By Anni Myllymaäki
Edited by Alexia Cosmatchi
As the global climate crisis worsens, increasing attention is being paid to carbon footprints. This refers to all carbon dioxide emissions related to individuals’ or firms’ activities. Footprints include everything from the direct emissions of fuel burning in manufacturing to the emissions caused by radiators. They are a way to quantify one’s impact on the environment and there is constant demand for ways to reduce them. One of the possible solutions is carbon offsets. Offsets are units of carbon removed from the atmosphere, which polluting firms and individuals can buy, therefore neutralising their emissions. The carbon offset market is projected to be worth up to $50 billion by 2030, so, are they a viable measure against global warming?
First, a further explanation of how offsets work. There are organisations/firms that sell carbon credits, which correspond to an amount of carbon removed from the atmosphere. The amount varies, as buyers can usually input how much carbon they wish to offset. The offsetting can be done, for example, by planting trees (removes carbon) or by keeping trees that would have otherwise been cut down (avoids adding carbon). The aim of the credit is to neutralise the negative effects of carbon emissions. After this, the credits are no longer usable. Other projects include investing in renewable energy, waste management or establishing recycling projects.

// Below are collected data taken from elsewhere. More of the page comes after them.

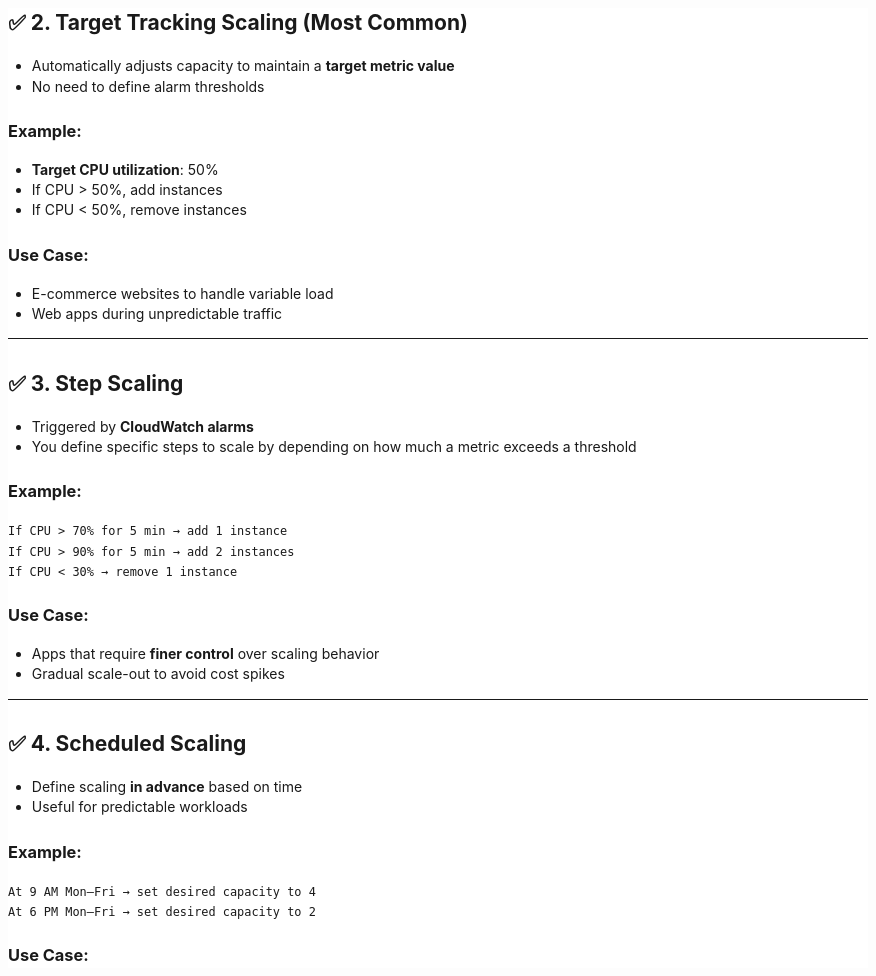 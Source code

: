 
## ✅ 2. **Target Tracking Scaling (Most Common)**

* Automatically adjusts capacity to maintain a **target metric value**
* No need to define alarm thresholds

### Example:

* **Target CPU utilization**: 50%
* If CPU > 50%, add instances
* If CPU < 50%, remove instances

### Use Case:

* E-commerce websites to handle variable load
* Web apps during unpredictable traffic

---

## ✅ 3. **Step Scaling**

* Triggered by **CloudWatch alarms**
* You define specific steps to scale by depending on how much a metric exceeds a threshold

### Example:

```text
If CPU > 70% for 5 min → add 1 instance  
If CPU > 90% for 5 min → add 2 instances
If CPU < 30% → remove 1 instance
```

### Use Case:

* Apps that require **finer control** over scaling behavior
* Gradual scale-out to avoid cost spikes

---

## ✅ 4. **Scheduled Scaling**

* Define scaling **in advance** based on time
* Useful for predictable workloads

### Example:

```text
At 9 AM Mon–Fri → set desired capacity to 4  
At 6 PM Mon–Fri → set desired capacity to 2
```

### Use Case:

Based on this, offsets seem great, and they do have several benefits. Firstly, they get highly polluting industries, such as oil and aviation, to address their emissions. For example, oil giant Shell has invested $26 million in reforestation and preservation of natural areas. This shows how offsets can help the environment in several ways. Keeping forests from being cut reduce carbon in the atmosphere and maintain biodiversity in the area. Tree planting, one of the most popular offsets, is quick and cheap, so it can be faster than industry-wide change. The fact that offsets are tradeable may encourage investment since offset providers could make a profit (though many invest it into further environmental protection). Of course, credits must be certified by licenced third parties, such as the Verified Carbon Standard, to be reliable. Yet, if they are certified, they help the environment in many ways, efficiently and even provide profits. It seems like a win-win solution, and firms parade it as such, but the story is unfortunately not as simple as that.
One common criticism is that, amid worsening climate change, offsets halt bigger change. Offsets can also decrease firms’ motivation to change their operational models, since they can buy their way out of consequences. Money spent on offsets could have been spent on renewable energy, et cetera. Not only this, but they have problems in the way they fundamentally work. Firstly, it is difficult to prove that a project would not have been done without the purchase of a credit. For example, how can we say for sure that a wind farm would not have been made without the credit, or that an area of forest would have been cut down? Additionally, it is difficult to quantify the effect of the credit. Creating more efficient waste management systems will be beneficial to the environment, but exactly how much carbon they will save can be hard to estimate, and still harder to divide into sellable portions.
Even if the offset removes carbon, the effect’s permanence is another issue. Take tree planting. As trees grow, they capture carbon, which they hold until their death, and upon decaying most of the carbon resettles into the ground. The problem is that, often, trees planted/saved as offsets are cut down a few years later, which releases the carbon. So, the offset only delays the emission, instead of preventing it. Even if trees are saved in one area, or one area moves to renewable energy, the harmful operation can always just move, which means that the emissions have not been reduced, their location has only been changed. A credit may also have been resold as another offset despite already being one, or double-counted, so emitting additional carbon. One problem specific to trees is that offsets are usually done by planting fast-growing trees like oak. However, planting only a single variety, especially in an area which did not have them before, harms biodiversity. A solution to this is natural reforesting, letting trees grow themselves, but it takes longer. The main difficulty of offsets is for verifying third parties to see whether projects are long-term, genuinely avoid or remove emissions, and do not sell more credits than the amount of carbon they are offsetting. According to a 2016 EU study, in 85% of the projects they evaluated, the purchased offsets could not be seen as having an additional reducing effect on carbon emissions, and many projects overestimated their effects.
To conclude, carbon offsets are not an absolute good or evil. On one hand, the way they are currently managed, especially the lack of regulations and effective monitoring, means that many projects have little real effect on emissions. Yet, we are at a point where just reducing emissions is not enough and we need to both reduce carbon and remove some from the atmosphere. Offsets cannot fix the issue on their own, but they can be part of a move toward a safer, more stable world, along with renewable energy, more focus on public transport, reducing consumption, reducing waste and other measures. Regarding firms purchasing offsets, stricter regulations should be set to limit the amount of emissions allowed, with harsher punishments. Offset projects themselves need more regulations, to make sure they have an effect, but this will be a lengthy process. The key takeaway is that anybody who wishes to purchase offsets should do research on the available platforms, to make sure they are legitimate. Another thing to remember is that addressing the climate crisis needs to have several measures, because the issue is too large, too far-reaching, to not have everybody participate in helping.